Whose head will fall?
Fixing the year 2000 problem, by its nature,
is an issue that few would unreservedly assume
sole responsibility for. The bottom line is
that the decision to use two digits for the
year was made knowingly and has, over several
decades, conserved expensive storage space and
made applications faster. Therefore, internal
culprit hunts would lead to nothing but a delay
in resolution of the problem and additional
expenses. It is estimated that benefits already
gained by two-digit coding far outweigh the
cost of transition to Y2K compliant applications.
Moreover, the cost of not fixing the problem
would be much more than of fixing it.
In the likely event that something goes wrong
in the years 1999 or 2000, it is not only the
chief information officers or heads of data
processing who will feel the heat. Directors
and executives might be blamed for failing to
address the year 2000 problem or for failing
to disclose the financial impact of compliance.
In serious cases, they might be found to have
been grossly negligent in dealing with the year
2000 problem, which could result in personal
liability for them. Another candidate group
for potential litigation are the year 2000 consultants
and solution providers. Other 'risk' groups
include those providing advice in software and
hardware acquisition, for example when preparing
requests for proposals.
In the light of the above issues, government
departments and agencies and their management
might want to make a legal audit a part of their
Jeff Jinnet: Legal issues concerning the
year 2000 "millennium bug" http://www.year2000.com/archive/
Warren S. Reid and Steven Brower: Beyond
awareness: Ten management and ten legal pitfalls
regarding the year 2000 computer problem that
you may not have considered, yet! http://www.year2000.com/
Scenarios for offices in developing countries
Technologically speaking, the solutions
for the Y2K problem are no different from those
offered in developed countries. Computer magazines,
the Internet, respectable vendors, mass media
and other sources offer advice on handling the
problem in various commercial platforms. On
the other hand, custom-made applications must
be tracked for the problem line by line, and
module by module. Managers who are on good terms
with coffer holders may be able to use the approaching
millennium to justify the purchase of Y2K proof
new hardware and software.
A possible scenario
What might happen in an unprepared government
department after its Y2K reaction threshold
is overcome by an external or internal alert?
- The first reaction may
be to downplay the importance of the problem
as it appears so distant and does not comfortably
fall under anybody's responsibility. Later
the denial reaction is replaced by anger,
and attempts to find culprits might be made.
However, that is unproductive as the problem
is global and will not disappear by itself.
- After the denial - anger
stage is over, first attempts to plan the
remedy are made. These might often be simplistic
attempts to replace a few lines of codes in
obvious places, rather than proactive and
systematic investigations. At this stage,
the IT department might be assigned the responsibility
for making an inventory of affected applications.

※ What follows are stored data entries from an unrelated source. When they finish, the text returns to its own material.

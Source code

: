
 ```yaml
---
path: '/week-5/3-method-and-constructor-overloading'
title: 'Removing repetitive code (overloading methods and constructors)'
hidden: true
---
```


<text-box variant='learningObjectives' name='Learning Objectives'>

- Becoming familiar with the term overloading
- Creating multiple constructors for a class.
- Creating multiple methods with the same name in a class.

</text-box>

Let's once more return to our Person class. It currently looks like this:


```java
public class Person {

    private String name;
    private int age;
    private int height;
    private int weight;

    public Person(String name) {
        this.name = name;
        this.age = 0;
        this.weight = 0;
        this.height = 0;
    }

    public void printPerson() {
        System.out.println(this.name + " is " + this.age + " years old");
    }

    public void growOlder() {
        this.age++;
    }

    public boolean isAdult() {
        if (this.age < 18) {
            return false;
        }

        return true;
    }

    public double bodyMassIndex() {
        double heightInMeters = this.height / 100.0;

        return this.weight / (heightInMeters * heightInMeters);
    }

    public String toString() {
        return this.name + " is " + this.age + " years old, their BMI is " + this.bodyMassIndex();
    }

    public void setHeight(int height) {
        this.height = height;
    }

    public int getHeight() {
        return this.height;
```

Ideally, they will do it organization-wide,
but they are more likely to ignore applications
that are not under their responsibility.
- The inventory allows
a first cost estimate to be made for achieving
year 2000 compliance.
- At some point, the management
moves on to review that initial estimate and
will perhaps seek a far more detailed assessment,
since available resources appear insufficient.
- In the above acceptance
and planning process, time is wasted unproductively.
Finally, the management might be ready to
act and allocate priorities to tasks. The
allocation of resources is not simple as the
time the internal staff is using to fix Y2K
bugs is obviously taken away from productive
work. As internal resources prove insufficient,
the department decides to hire external consultants,
but is unable to find anyone soon enough,
or within available budget.
- On 1 January 1999, the
first application fails 'prematurely' and
the rest of the year is spent in getting that
back on-line. More applications fail during
the year and several more in January 2000.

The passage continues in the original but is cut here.